The chief, the sheriff, and the nine other firefighters went walking through the ashen abode.
“Chief!” One of the firefighters waved to the chief from the far end of the motel.
“On our way.”
It didn’t take long to see where it started. The chief hobbled his heavy fram over the debris toward the young firefighter. The two, and the remaining firefighters converged around him.
“Good job, Phil,” the chief said as he patted him once on his back. He then turned to Walter and explained, “You see this room?”
“See how it looks darker than the rest; like the fire burned hotter?”
“I can see.”
He pointed around the charred remains.
“I bet you 10 to one you’re gonna find plenty of ILRs.” He turned back to Walter and said “That’s Ignitable Liquid Residue to the common fold.”
Morten leaned back and puffed out his chest. He looked like a rooster that beamed with pride and said with a long “Y” “Yip, someone wanted this room to burn I can tell you that much right now.” He motioned to his men. “Start bagging some the evidence here.”
The men were moving a steel queen-sized bed frame when one of them dropped it and it fell with a loud crack on the floor.
“What the Hell, Josh?”
Josh didn’t respond, but looked agape at the body of charred bones that was underneath where the bed used to lay.
The chief and sheriff were on their way back to the cars when they heard the men calling their titles.

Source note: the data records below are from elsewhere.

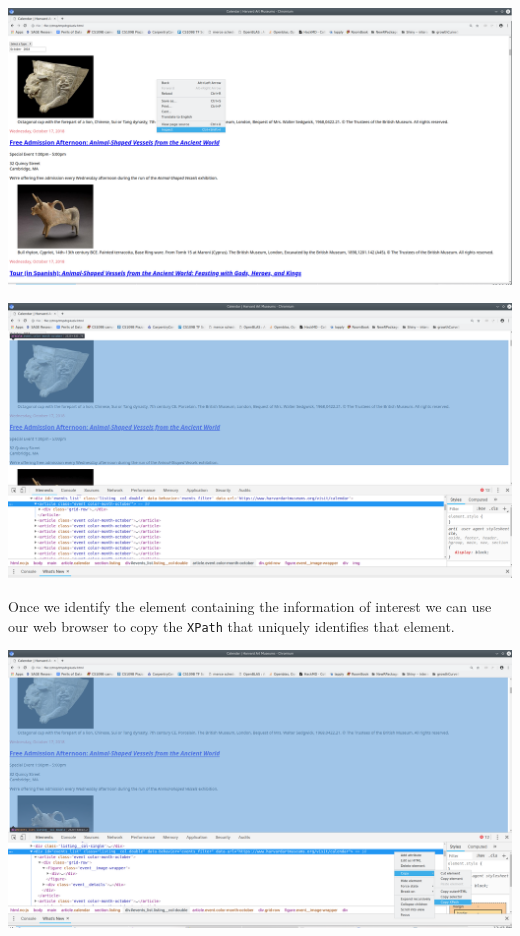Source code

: \documentclass[]{book}
\begin{document}
\includegraphics{Python/PythonWebScrape/images/dev_tools_right_click.png}

\includegraphics{Python/PythonWebScrape/images/dev_tools_inspect.png}

Once we identify the element containing the information of interest we can use our web browser to copy the \texttt{XPath} that uniquely identifies that element.

\includegraphics{Python/PythonWebScrape/images/dev_tools_xpath.png}
\end{document}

“What is it, Frank?” Morten said as he walked back to where they were.
Walter’s walkie-talkie began to crackle in his car with a voice that said, “Walt, are you there?”
Morten was calling to the sheriff as he walked closer to the other men.
“Yeah, be there in a minute, chief.” Walter jogged the four steps to the sheriff’s car.
“Walt, pick up if you’re there.”
Walter reached in the driver’s side door and pulled out the two-way radio.
“Yes, Sweetie. What is it?”
“It’s Mr. Masterson, Dad.”
“What about him?”
“I’m out at his place.” She paused.
Walter heard the chief calling his name as he ran toward him.
“Hang on, Sweetie. Mort’s telling me something.”
Morten was out of breath when he reached him. Through labored breathing he told him they found a charred body of a little girl.
“Oh good Lord.” Walter sighed and took off his cowboy hat and said a quick prayer out of habit.
June’s impatient voice crackled through the radio again.
“Dad, he’s dead. And so is his girlfriend, Sandra. Looks like murder/suicide.”
“Oh my,” said Morten when he heard the news through the walkie-talkie.
Walter leaned against the car and looked out at the motel a moment and cursed at the sun as he wiped more sweat from his brow.
“Yeah Sweetie. Hold tight. I’ll be there soon.”